Installation

Software installation outside python

sudo apt install git

Datatoolbox python dependencies

See enviroment file.

Set up datatoolbox and connect to a database

First time you import datatoolbox, you need to set up the local database and link it to datatoolbox. Otherwise, a simple SANDBOX data structure is loaded for playing around.

1) Create local empty database folder

import datatoolbox as dt
dt.admin.create_empty_datashelf('/your/path/on/local/hard_disk')

This created an empty database that can be linked to datatoolbox. This link is one by creating you personal setting including you name and the same path to the database folder on you hard disk without quotation marks.

dt.admin.change_personal_config()

_images/config_input.png

2) Set up remote Access

Datatoolbox allows to automatically integrate new data sets by using git + ssh connections. However, this requires having git installed on you system and ssh connection properly set up.

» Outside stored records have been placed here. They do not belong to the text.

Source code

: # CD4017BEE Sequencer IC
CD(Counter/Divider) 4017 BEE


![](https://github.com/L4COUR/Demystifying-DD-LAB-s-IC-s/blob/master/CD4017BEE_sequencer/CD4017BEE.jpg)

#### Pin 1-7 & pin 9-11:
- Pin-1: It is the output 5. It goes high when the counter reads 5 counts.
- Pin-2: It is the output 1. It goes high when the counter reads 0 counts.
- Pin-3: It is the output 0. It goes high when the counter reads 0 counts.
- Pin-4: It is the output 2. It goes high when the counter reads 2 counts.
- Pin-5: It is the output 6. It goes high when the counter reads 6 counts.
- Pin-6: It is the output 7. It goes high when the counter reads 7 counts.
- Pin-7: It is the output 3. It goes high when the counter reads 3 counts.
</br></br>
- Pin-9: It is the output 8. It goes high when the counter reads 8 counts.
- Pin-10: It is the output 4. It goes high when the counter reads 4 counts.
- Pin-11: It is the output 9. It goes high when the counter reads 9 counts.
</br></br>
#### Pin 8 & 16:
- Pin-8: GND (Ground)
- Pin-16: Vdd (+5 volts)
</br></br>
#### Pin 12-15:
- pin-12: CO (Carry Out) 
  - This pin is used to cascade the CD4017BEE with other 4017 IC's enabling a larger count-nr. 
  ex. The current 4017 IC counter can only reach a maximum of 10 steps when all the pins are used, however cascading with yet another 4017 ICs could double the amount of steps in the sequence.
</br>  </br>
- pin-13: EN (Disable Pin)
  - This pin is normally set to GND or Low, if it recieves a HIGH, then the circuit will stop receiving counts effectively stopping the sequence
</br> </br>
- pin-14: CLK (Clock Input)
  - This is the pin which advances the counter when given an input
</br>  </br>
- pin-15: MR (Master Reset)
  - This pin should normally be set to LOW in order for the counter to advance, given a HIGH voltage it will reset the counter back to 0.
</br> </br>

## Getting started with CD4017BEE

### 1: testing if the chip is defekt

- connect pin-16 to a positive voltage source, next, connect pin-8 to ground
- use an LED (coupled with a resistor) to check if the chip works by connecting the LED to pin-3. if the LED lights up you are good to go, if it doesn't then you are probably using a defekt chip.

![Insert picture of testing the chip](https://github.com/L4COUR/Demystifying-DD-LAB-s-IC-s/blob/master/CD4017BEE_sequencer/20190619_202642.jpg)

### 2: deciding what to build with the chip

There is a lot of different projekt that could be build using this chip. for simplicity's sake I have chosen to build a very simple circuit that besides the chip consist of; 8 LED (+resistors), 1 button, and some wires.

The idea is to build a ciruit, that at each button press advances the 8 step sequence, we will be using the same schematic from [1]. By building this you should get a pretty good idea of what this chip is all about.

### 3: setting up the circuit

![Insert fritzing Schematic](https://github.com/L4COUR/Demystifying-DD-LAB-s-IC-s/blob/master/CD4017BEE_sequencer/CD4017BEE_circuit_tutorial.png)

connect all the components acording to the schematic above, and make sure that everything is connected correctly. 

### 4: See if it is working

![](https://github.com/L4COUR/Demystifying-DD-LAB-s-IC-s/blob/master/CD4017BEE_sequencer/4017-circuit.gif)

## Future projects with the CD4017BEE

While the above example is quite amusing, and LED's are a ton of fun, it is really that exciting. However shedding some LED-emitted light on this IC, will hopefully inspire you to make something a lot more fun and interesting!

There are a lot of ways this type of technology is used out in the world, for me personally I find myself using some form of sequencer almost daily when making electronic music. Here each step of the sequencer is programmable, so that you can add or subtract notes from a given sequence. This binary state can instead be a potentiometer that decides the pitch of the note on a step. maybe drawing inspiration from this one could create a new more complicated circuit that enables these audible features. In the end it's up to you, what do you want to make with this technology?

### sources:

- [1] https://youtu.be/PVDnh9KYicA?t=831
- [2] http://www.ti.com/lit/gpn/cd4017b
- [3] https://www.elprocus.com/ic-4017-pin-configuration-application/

The following example shows the outlines the required steps to access gitlab via ssh:

  • Create account and apply to https://gitlab.com/climateanalytics

  • set up ssh key access (https://docs.gitlab.com/ee/ssh/)

Available datasets on gitlab: https://gitlab.com/climateanalytics/datashelf

3) Import remote sources

Import of remote source (using git in the background)

import datatoolbox as dt
dt.core.DB.importSourceFromRemote('WDI_2020')
dt.core.DB.importSourceFromRemote('PRIMAP_2019')

After the import, the datasets will be available in your local database and can be accessed by functions of datatoolbox.